Lovelock doesn't mince words in this article; he says we're in deep trouble.

"The Earth's physical condition," he argues, will "soon to pass into a morbid fever that may last as long as 100,000 years." Lovelock says that humanity and its civilization is in "grave danger" and that before this century is over billions will die and the "few breeding pairs of people that survive will be in the Arctic where the climate remains tolerable."

Lovelock is fairly certain that we've passed the point of no return and that the only thing to do now is to maximize the time we have left before extinction. "We have to keep in mind the awesome pace of change and realise how little time is left to act," he says, "and then each community and nation must find the best use of the resources they have to sustain civilisation for as long as they can. Civilisation is energy-intensive and we cannot turn it off without crashing, so we need the security of a powered descent."

In other words, he argues that we need to slowly turn back the technological clocks in hopes of reverting to a state of being with the Earth that's more amenable to symbiosis rather than parasitism.

Throughout the article it's clear that Lovelock lives and breathes Gaianism.
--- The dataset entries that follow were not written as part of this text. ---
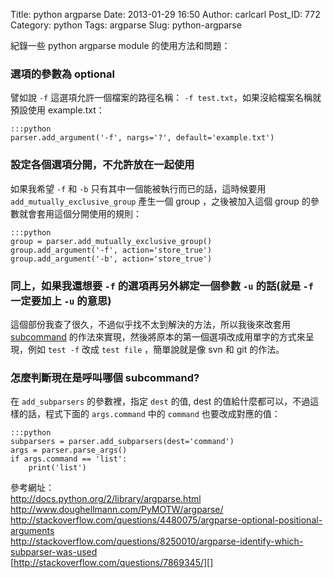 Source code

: Title: python argparse
Date: 2013-01-29 16:50
Author: carlcarl
Post_ID: 772
Category: python
Tags: argparse
Slug: python-argparse

紀錄一些 python argparse module 的使用方法和問題：  

### 選項的參數為 optional
譬如說 `-f` 這選項允許一個檔案的路徑名稱： `-f test.txt`，如果沒給檔案名稱就預設使用 example.txt：

	:::python
	parser.add_argument('-f', nargs='?', default='example.txt')

### 設定各個選項分開，不允許放在一起使用
如果我希望 `-f` 和 `-b` 只有其中一個能被執行而已的話，這時候要用 `add_mutually_exclusive_group` 產生一個 group ，之後被加入這個 group 的參數就會套用這個分開使用的規則：

	:::python
	group = parser.add_mutually_exclusive_group()
	group.add_argument('-f', action='store_true')
	group.add_argument('-b', action='store_true')


### 同上，如果我還想要 `-f` 的選項再另外綁定一個參數 `-u` 的話(就是 `-f` 一定要加上 `-u` 的意思)

這個部份我查了很久，不過似乎找不太到解決的方法，所以我後來改套用 <a href="http://docs.python.org/2/library/argparse.html#sub-commands">subcommand</a> 的作法來實現，然後將原本的第一個選項改成用單字的方式來呈現，例如 `test -f` 改成 `test file` ，簡單說就是像 svn 和 git 的作法。

### 怎麼判斷現在是呼叫哪個 subcommand?

在 `add_subparsers` 的參數裡，指定 `dest` 的值, dest 的值給什麼都可以，不過這樣的話，程式下面的 `args.command` 中的 `command` 也要改成對應的值：

	:::python
	subparsers = parser.add_subparsers(dest='command')
	args = parser.parse_args()
	if args.command == 'list':
    	print('list')


參考網址：  
<http://docs.python.org/2/library/argparse.html>  
<http://www.doughellmann.com/PyMOTW/argparse/>  
<http://stackoverflow.com/questions/4480075/argparse-optional-positional-arguments>  
<http://stackoverflow.com/questions/8250010/argparse-identify-which-subparser-was-used>  
[http://stackoverflow.com/questions/7869345/][]

  [http://stackoverflow.com/questions/7869345/]: http://stackoverflow.com/questions/7869345/how-to-make-python-argparse-mutually-exclusive-group-arguments-without-prefix
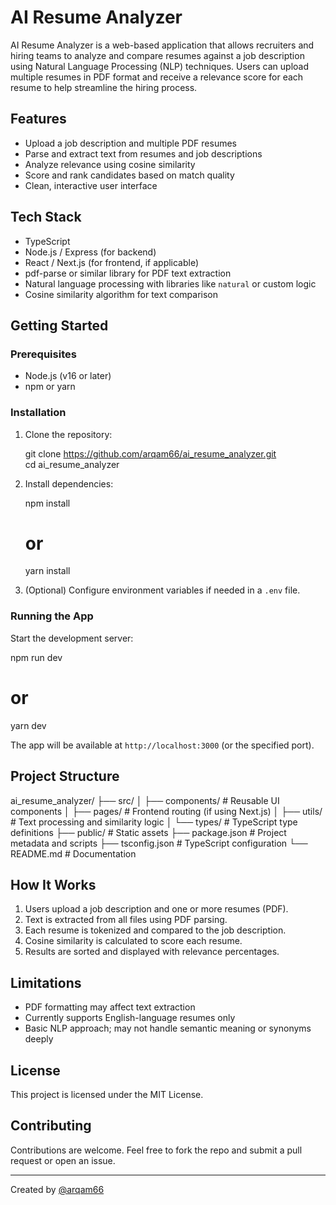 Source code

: # AI Resume Analyzer

AI Resume Analyzer is a web-based application that allows recruiters and hiring teams to analyze and compare resumes against a job description using Natural Language Processing (NLP) techniques. Users can upload multiple resumes in PDF format and receive a relevance score for each resume to help streamline the hiring process.

## Features

- Upload a job description and multiple PDF resumes
- Parse and extract text from resumes and job descriptions
- Analyze relevance using cosine similarity
- Score and rank candidates based on match quality
- Clean, interactive user interface

## Tech Stack

- TypeScript
- Node.js / Express (for backend)
- React / Next.js (for frontend, if applicable)
- pdf-parse or similar library for PDF text extraction
- Natural language processing with libraries like `natural` or custom logic
- Cosine similarity algorithm for text comparison

## Getting Started

### Prerequisites

- Node.js (v16 or later)
- npm or yarn

### Installation

1. Clone the repository:

   git clone https://github.com/arqam66/ai_resume_analyzer.git  
   cd ai_resume_analyzer

2. Install dependencies:

   npm install  
   # or  
   yarn install

3. (Optional) Configure environment variables if needed in a `.env` file.

### Running the App

Start the development server:

   npm run dev  
   # or  
   yarn dev

The app will be available at `http://localhost:3000` (or the specified port).

## Project Structure

   ai_resume_analyzer/
   ├── src/
   │   ├── components/          # Reusable UI components
   │   ├── pages/               # Frontend routing (if using Next.js)
   │   ├── utils/               # Text processing and similarity logic
   │   └── types/               # TypeScript type definitions
   ├── public/                  # Static assets
   ├── package.json             # Project metadata and scripts
   ├── tsconfig.json            # TypeScript configuration
   └── README.md                # Documentation

## How It Works

1. Users upload a job description and one or more resumes (PDF).
2. Text is extracted from all files using PDF parsing.
3. Each resume is tokenized and compared to the job description.
4. Cosine similarity is calculated to score each resume.
5. Results are sorted and displayed with relevance percentages.

## Limitations

- PDF formatting may affect text extraction
- Currently supports English-language resumes only
- Basic NLP approach; may not handle semantic meaning or synonyms deeply

## License

This project is licensed under the MIT License.

## Contributing

Contributions are welcome. Feel free to fork the repo and submit a pull request or open an issue.

---

Created by [@arqam66](https://github.com/arqam66)
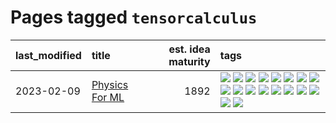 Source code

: # Pages tagged `tensorcalculus`

|last_modified|title|est. idea maturity|tags
|:---|:---|---:|:---|
|2023-02-09|[Physics For ML](../physics_for_ml.md)|1892|[![](https://img.shields.io/badge/tag-brownianmotion-97a75e)](../tags/brownianmotion.md) [![](https://img.shields.io/badge/tag-curriculum-29349d)](../tags/curriculum.md) [![](https://img.shields.io/badge/tag-curvature-50c04b)](../tags/curvature.md) [![](https://img.shields.io/badge/tag-education-4072a1)](../tags/education.md) [![](https://img.shields.io/badge/tag-eigenvectors-7c795e)](../tags/eigenvectors.md) [![](https://img.shields.io/badge/tag-gaugetheory-95bed6)](../tags/gaugetheory.md) [![](https://img.shields.io/badge/tag-grouptheory-1743a)](../tags/grouptheory.md) [![](https://img.shields.io/badge/tag-machinelearning-53417a)](../tags/machinelearning.md) [![](https://img.shields.io/badge/tag-manifolds-c92725)](../tags/manifolds.md) [![](https://img.shields.io/badge/tag-ode-43d799)](../tags/ode.md) [![](https://img.shields.io/badge/tag-optimization-997e5)](../tags/optimization.md) [![](https://img.shields.io/badge/tag-pde-d548d8)](../tags/pde.md) [![](https://img.shields.io/badge/tag-physics-98b52b)](../tags/physics.md) [![](https://img.shields.io/badge/tag-probabilityfields-7fe3bd)](../tags/probabilityfields.md) [![](https://img.shields.io/badge/tag-quantummechanics-1dc0d1)](../tags/quantummechanics.md) [![](https://img.shields.io/badge/tag-relativity-4d5a4)](../tags/relativity.md) [![](https://img.shields.io/badge/tag-tensorcalculus-e168be)](../tags/tensorcalculus.md) [![](https://img.shields.io/badge/tag-textbook-96f12e)](../tags/textbook.md)| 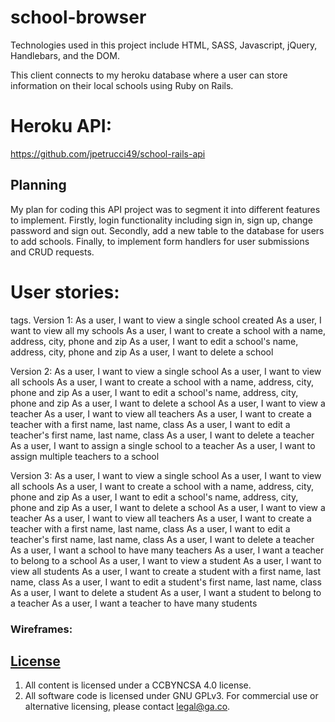 # school-browser

Technologies used in this project include HTML, SASS, Javascript, jQuery, Handlebars, and the DOM.

This client connects to my heroku database where a user can store information on their local schools
using Ruby on Rails.

# Heroku API:

https://github.com/jpetrucci49/school-rails-api

## Planning

My plan for coding this API project was to segment it into different features to implement. Firstly, login functionality including sign in, sign up, change password and sign out. Secondly, add a new table to the database for users to add schools. Finally, to implement form handlers for user submissions and CRUD requests.

# User stories:
tags.
Version 1:
As a user, I want to view a single school created
As a user, I want to view all my schools
As a user, I want to create a school with a name, address, city, phone and zip
As a user, I want to edit a school's name, address, city, phone and zip
As a user, I want to delete a school

Version 2:
As a user, I want to view a single school
As a user, I want to view all schools
As a user, I want to create a school with a name, address, city, phone and zip
As a user, I want to edit a school's name, address, city, phone and zip
As a user, I want to delete a school
As a user, I want to view a teacher
As a user, I want to view all teachers
As a user, I want to create a teacher with a first name, last name, class
As a user, I want to edit a teacher's first name, last name, class
As a user, I want to delete a teacher
As a user, I want to assign a single school to a teacher
As a user, I want to assign multiple teachers to a school

Version 3:
As a user, I want to view a single school
As a user, I want to view all schools
As a user, I want to create a school with a name, address, city, phone and zip
As a user, I want to edit a school's name, address, city, phone and zip
As a user, I want to delete a school
As a user, I want to view a teacher
As a user, I want to view all teachers
As a user, I want to create a teacher with a first name, last name, class
As a user, I want to edit a teacher's first name, last name, class
As a user, I want to delete a teacher
As a user, I want a school to have many teachers
As a user, I want a teacher to belong to a school
As a user, I want to view a student
As a user, I want to view all students
As a user, I want to create a student with a first name, last name, class
As a user, I want to edit a student's first name, last name, class
As a user, I want to delete a student
As a user, I want a student to belong to a teacher
As a user, I want a teacher to have many students

### Wireframes:

## [License](LICENSE)

1. All content is licensed under a CC­BY­NC­SA 4.0 license.
1. All software code is licensed under GNU GPLv3. For commercial use or
    alternative licensing, please contact legal@ga.co.
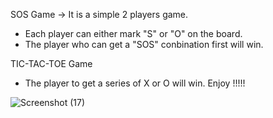 SOS Game ->
It is  a simple 2 players game.
* Each player can either mark "S" or "O" on the board.
* The player who can get a "SOS" conbination first will win.

TIC-TAC-TOE Game
* The player to get a series of X or O will win.
Enjoy !!!!!

![Screenshot (17)](https://user-images.githubusercontent.com/118073045/218299417-4843ea27-7a9a-423d-91ba-7e7b28c6ef29.png)
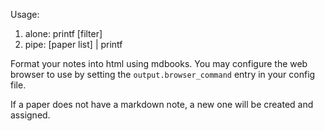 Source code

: Usage:
1) alone: printf [filter]
2) pipe:  [paper list] | printf

Format your notes into html using mdbooks. You may
configure the web browser to use by setting the
`output.browser_command` entry in your config file.

If a paper does not have a markdown note, a new one
will be created and assigned.
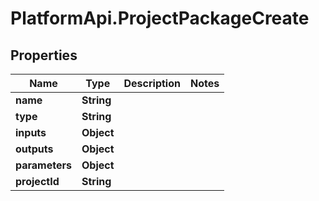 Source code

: # PlatformApi.ProjectPackageCreate

## Properties

| Name           | Type       | Description | Notes |
| -------------- | ---------- | ----------- | ----- |
| **name**       | **String** |             |
| **type**       | **String** |             |
| **inputs**     | **Object** |             |
| **outputs**    | **Object** |             |
| **parameters** | **Object** |             |
| **projectId**  | **String** |             |
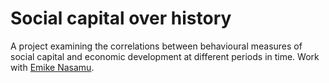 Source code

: 
# Social capital over history

A project examining the correlations between behavioural measures of social capital
and economic development at different periods in time. Work with [Emike Nasamu](mailto:E.Nasamu@uea.ac.uk).
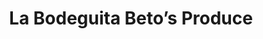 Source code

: ---
title: "La Bodeguita Beto’s Produce"
url: /chicago/la-bodeguita-betos-produce/
shop: Lebensmittel
--- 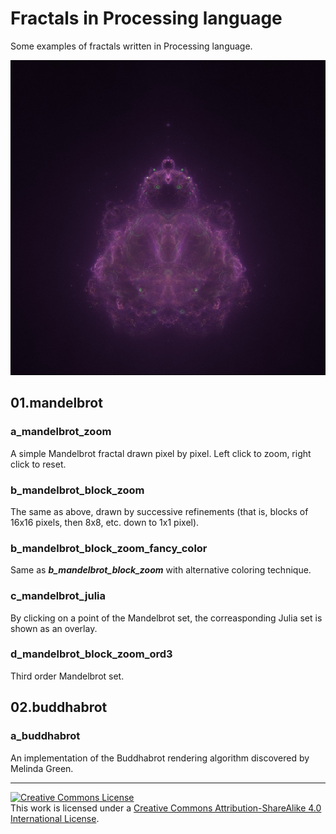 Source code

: # Fractals in Processing language

Some examples of fractals written in Processing language.

![Buddhabrot pic generated using one a_buddhabrot.pde](Buddhabrot-83783.jpg)

## 01.mandelbrot

### a_mandelbrot_zoom

A simple Mandelbrot fractal drawn pixel by pixel. Left click to zoom, right click to reset.

### b_mandelbrot_block_zoom

The same as above, drawn by successive refinements (that is, blocks of 16x16 pixels, then 8x8, etc. down to 1x1 pixel).

### b_mandelbrot_block_zoom_fancy_color

Same as ***b_mandelbrot_block_zoom*** with alternative coloring technique.

### c_mandelbrot_julia

By clicking on a point of the Mandelbrot set, the correasponding Julia set is shown as an overlay.

### d_mandelbrot_block_zoom_ord3

Third order Mandelbrot set.

## 02.buddhabrot

### a_buddhabrot

An implementation of the Buddhabrot rendering algorithm discovered by Melinda Green.

---

<a rel="license" href="http://creativecommons.org/licenses/by-sa/4.0/"><img alt="Creative Commons License" style="border-width:0" src="https://i.creativecommons.org/l/by-sa/4.0/80x15.png" /></a><br />This work is licensed under a <a rel="license" href="http://creativecommons.org/licenses/by-sa/4.0/">Creative Commons Attribution-ShareAlike 4.0 International License</a>.
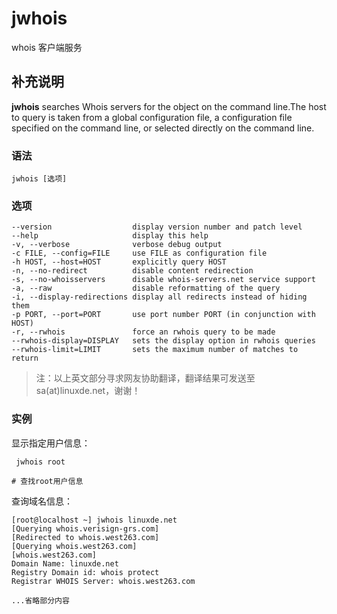 #  jwhois

whois 客户端服务

##  补充说明

**jwhois** searches Whois servers for the object on the command line.The host
to query is taken from a global configuration file, a configuration file
specified on the command line, or selected directly on the command line.

###  语法

    
    
    jwhois [选项]
    

###  选项

    
    
    --version                  display version number and patch level
    --help                     display this help
    -v, --verbose              verbose debug output
    -c FILE, --config=FILE     use FILE as configuration file
    -h HOST, --host=HOST       explicitly query HOST
    -n, --no-redirect          disable content redirection
    -s, --no-whoisservers      disable whois-servers.net service support
    -a, --raw                  disable reformatting of the query
    -i, --display-redirections display all redirects instead of hiding them
    -p PORT, --port=PORT       use port number PORT (in conjunction with HOST)
    -r, --rwhois               force an rwhois query to be made
    --rwhois-display=DISPLAY   sets the display option in rwhois queries
    --rwhois-limit=LIMIT       sets the maximum number of matches to return
    

> 注：以上英文部分寻求网友协助翻译，翻译结果可发送至 sa(at)linuxde.net，谢谢！

###  实例

显示指定用户信息：

    
    
     jwhois root
    
    # 查找root用户信息
    

查询域名信息：

    
    
    [root@localhost ~] jwhois linuxde.net
    [Querying whois.verisign-grs.com]
    [Redirected to whois.west263.com]
    [Querying whois.west263.com]
    [whois.west263.com]
    Domain Name: linuxde.net                   
    Registry Domain id: whois protect
    Registrar WHOIS Server: whois.west263.com
    
    ...省略部分内容
    

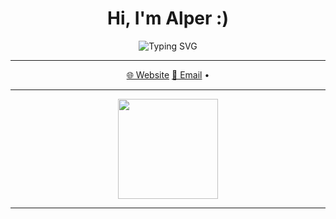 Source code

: <h1 align="center">Hi, I'm Alper :)</h1>

<p align="center">
  <img src="https://readme-typing-svg.demolab.com?font=Fira+Code&pause=2000&color=00C0FF&center=true&vCenter=true&width=600&lines=Engineer+%7C+Debugging+the+Universe;Engineer+%7C+Curiosity;Engineer+%7C+Compiling+the+Cosmos;Engineer+%7C+Decoding+Stars" alt="Typing SVG" />
</p>

---

<p align="center">
  <a href="https://alpersanli.github.io" target="_blank">🌐 Website</a> 
  <a href="mailto:alpersanli16@gmail.com">📩 Email</a> •
</p>

---

<p align="center">
  <img height="160em" src="https://github-readme-stats.vercel.app/api/top-langs/?username=alpersanli&layout=compact&theme=transparent&hide_border=true&langs_count=6" />
</p>

---
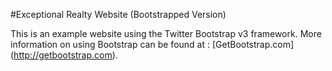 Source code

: #Exceptional Realty Website (Bootstrapped Version)

This is an example website using the Twitter Bootstrap v3 framework.
More information on using Bootstrap can be found at : [GetBootstrap.com] (http://getbootstrap.com).
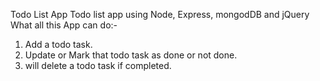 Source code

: Todo List App
Todo list app using Node, Express, mongodDB and jQuery
What all this App can do:-
1) Add a todo task.
2) Update or Mark that todo task as done or not done.
3) will delete a todo task if completed.

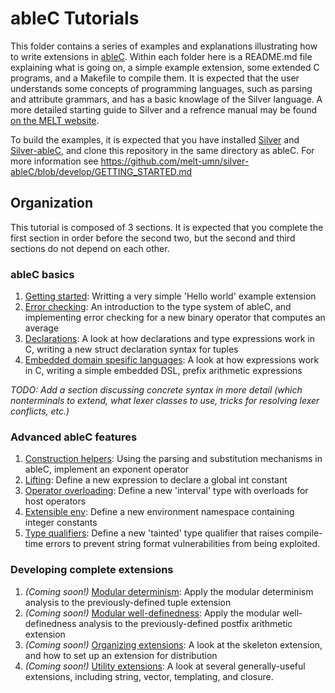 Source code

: # ableC Tutorials
This folder contains a series of examples and explanations illustrating how to write extensions in [ableC](https://github.com/melt-umn/ableC).  Within each folder here is a README.md file explaining what is going on, a simple example extension, some extended C programs, and a Makefile to compile them.  It is expected that the user understands some concepts of programming languages, such as parsing and attribute grammars, and has a basic knowlage of the Silver language.  A more detailed starting guide to Silver and a refrence manual may be found [on the MELT website](http://melt.cs.umn.edu/silver/doc/).

To build the examples, it is expected that you have installed [Silver](https://github.com/melt-umn/silver) and [Silver-ableC](https://github.com/melt-umn/silver-ableC), and clone this repository in the same directory as ableC.  For more information see https://github.com/melt-umn/silver-ableC/blob/develop/GETTING_STARTED.md

## Organization
This tutorial is composed of 3 sections.  It is expected that you complete the first section in order before the second two, but the second and third sections do not depend on each other.  

### ableC basics
1. [Getting started](getting_started/): Writting a very simple 'Hello world' example extension
2. [Error checking](error_checking/): An introduction to the type system of ableC, and implementing error checking for a new binary operator that computes an average
3. [Declarations](declarations/): A look at how declarations and type expressions work in C, writing a new struct declaration syntax for tuples
4. [Embedded domain spesific languages](embedded_dsl/): A look at how expressions work in C, writing a simple embedded DSL, prefix arithmetic expressions

*TODO: Add a section discussing concrete syntax in more detail (which nonterminals to extend, what lexer classes to use, tricks for resolving lexer conflicts, etc.)*

### Advanced ableC features
1. [Construction helpers](construction/): Using the parsing and substitution mechanisms in ableC, implement an exponent operator
2. [Lifting](lifting/): Define a new expression to declare a global int constant
3. [Operator overloading](overloading/): Define a new 'interval' type with overloads for host operators
4. [Extensible env](extended_env/): Define a new environment namespace containing integer constants
5. [Type qualifiers](type_qualifiers/): Define a new 'tainted' type qualifier
   that raises compile-time errors to prevent string format vulnerabilities from
   being exploited.

### Developing complete extensions
1. *(Coming soon!)* [Modular determinism](mda/): Apply the modular determinism analysis to the previously-defined tuple extension
2. *(Coming soon!)* [Modular well-definedness](mwda/): Apply the modular well-definedness analysis to the previously-defined postfix arithmetic extension
3. *(Coming soon!)* [Organizing extensions](organization/): A look at the skeleton extension, and how to set up an extension for distribution
4. *(Coming soon!)* [Utility extensions](util/): A look at several generally-useful extensions, including string, vector, templating, and closure.  
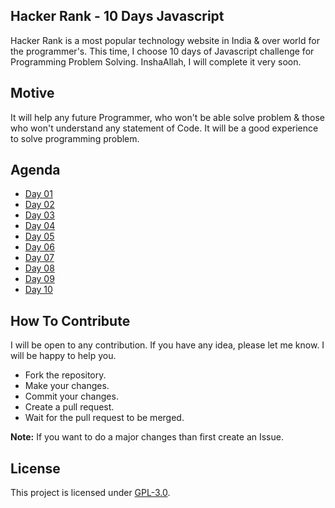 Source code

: ## Hacker Rank - 10 Days Javascript
Hacker Rank is a most popular technology website in India & over world for the programmer's. This time, I choose 10 days of Javascript challenge for Programming Problem Solving. InshaAllah, I will complete it very soon.

## Motive
It will help any future Programmer, who won't be able solve problem & those who won't understand any statement of Code. It will be a good experience to solve programming problem.

## Agenda
- [Day 01](https://github.com/mrhrifat/hackerrank-10days-js/tree/master/Day_01)
- [Day 02](https://github.com/mrhrifat/hackerrank-10days-js/tree/master/Day_02)
- [Day 03](https://github.com/mrhrifat/hackerrank-10days-js/tree/master/Day_03)
- [Day 04](https://github.com/mrhrifat/hackerrank-10days-js/tree/master/Day_04)
- [Day 05](https://github.com/mrhrifat/hackerrank-10days-js/tree/master/Day_05)
- [Day 06](https://github.com/mrhrifat/hackerrank-10days-js/tree/master/Day_06)
- [Day 07](https://github.com/mrhrifat/hackerrank-10days-js/tree/master/Day_07)
- [Day 08](https://github.com/mrhrifat/hackerrank-10days-js/tree/master/Day_08)
- [Day 09](https://github.com/mrhrifat/hackerrank-10days-js/tree/master/Day_09)
- [Day 10](https://github.com/mrhrifat/hackerrank-10days-js/tree/master/Day_10)

## How To Contribute
I will be open to any contribution. If you have any idea, please let me know. I will be happy to help you.
- Fork the repository.
- Make your changes.
- Commit your changes.
- Create a pull request.
- Wait for the pull request to be merged.

**Note:** If you want to do a major changes than first create an Issue.

## License
This project is licensed under [GPL-3.0](https://github.com/mrhrifat/hackerrank-10days-js/blob/master/LICENSE.md).
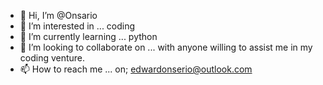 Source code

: - 👋 Hi, I’m @Onsario
- 👀 I’m interested in ... coding
- 🌱 I’m currently learning ... python
- 💞️ I’m looking to collaborate on ... with anyone willing to assist me in my coding venture.
- 📫 How to reach me ... on; edwardonserio@outlook.com

<!---
Onsario/Onsario is a ✨ special ✨ repository because its `README.md` (this file) appears on your GitHub profile.
You can click the Preview link to take a look at your changes.
--->
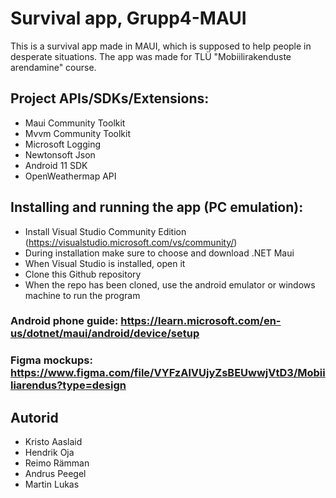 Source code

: # Survival app, Grupp4-MAUI
This is a survival app made in MAUI, which is supposed to help people in desperate situations. The app was made for TLÜ "Mobiilirakenduste arendamine" course.

## Project APIs/SDKs/Extensions:
* Maui Community Toolkit
* Mvvm Community Toolkit
* Microsoft Logging
* Newtonsoft Json
* Android 11 SDK
* OpenWeathermap API

## Installing and running the app (PC emulation):
   * Install Visual Studio Community Edition (https://visualstudio.microsoft.com/vs/community/)
   * During installation make sure to choose and download .NET Maui
   * When Visual Studio is installed, open it
   * Clone this Github repository
   * When the repo has been cloned, use the android emulator or windows machine to run the program

### Android phone guide: https://learn.microsoft.com/en-us/dotnet/maui/android/device/setup

### Figma mockups: https://www.figma.com/file/VYFzAlVUjyZsBEUwwjVtD3/Mobiiliarendus?type=design

## Autorid
- Kristo Aaslaid
- Hendrik Oja
- Reimo Rämman
- Andrus Peegel
- Martin Lukas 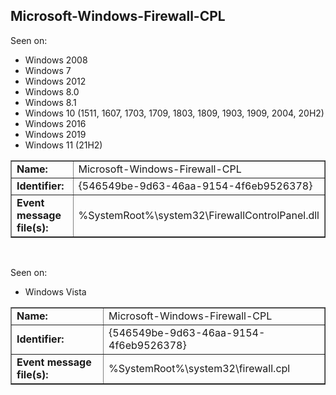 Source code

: ## Microsoft-Windows-Firewall-CPL

Seen on:
* Windows 2008
* Windows 7
* Windows 2012
* Windows 8.0
* Windows 8.1
* Windows 10 (1511, 1607, 1703, 1709, 1803, 1809, 1903, 1909, 2004, 20H2)
* Windows 2016
* Windows 2019
* Windows 11 (21H2)

<table border="1" class="docutils">
  <tbody>
    <tr>
      <td><b>Name:</b></td>
      <td>Microsoft-Windows-Firewall-CPL</td>
    </tr>
    <tr>
      <td><b>Identifier:</b></td>
      <td>{546549be-9d63-46aa-9154-4f6eb9526378}</td>
    </tr>
    <tr>
      <td><b>Event message file(s):</b></td>
      <td>%SystemRoot%\system32\FirewallControlPanel.dll</td>
    </tr>
  </tbody>
</table>

&nbsp;

Seen on:
* Windows Vista

<table border="1" class="docutils">
  <tbody>
    <tr>
      <td><b>Name:</b></td>
      <td>Microsoft-Windows-Firewall-CPL</td>
    </tr>
    <tr>
      <td><b>Identifier:</b></td>
      <td>{546549be-9d63-46aa-9154-4f6eb9526378}</td>
    </tr>
    <tr>
      <td><b>Event message file(s):</b></td>
      <td>%SystemRoot%\system32\firewall.cpl</td>
    </tr>
  </tbody>
</table>

&nbsp;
He speaks of the Earth in a flowerly and quasi-religious tone. "If we chose to be the stewards of the Earth," he writes, "then we are responsible for keeping the atmosphere, the ocean and the land surface right for life. A task we would soon find impossible - and something before we treated Gaia so badly, she had freely done for us."

While I realize that part of his choice of language is meant for literary effect, he does comes across as being a fair bit over the top. Compounded by his pessimistic tone, he doesn't endear himself to his readers.

But perhaps that's the point. There's a part of me that believes the planet is now officially fucked and that we've entered into the opening salvo of a runaway greenhouse effect (ie similar to the effect as it occurs on Venus where the interaction of the greenhouse effect with other processes results in feedback cycles). If that's the truth -- and certainly that's how Lovelock perceives it -- then it really needs to get out now matter how much it hurts to hear it.

However, I do take exception to his idea that a) humanity cannot get over the complexity issue in regards to managing the environment, and that b) Luddism is the only recourse left to us.

First, over-complexity as an excuse is never satisfying, and in this day in age in which Moore's law still very much in effect, and with molecular assembling nanotechnology and SAI on the horizon, all bets are off in terms of what we can or cannot do as "stewards" of this planet.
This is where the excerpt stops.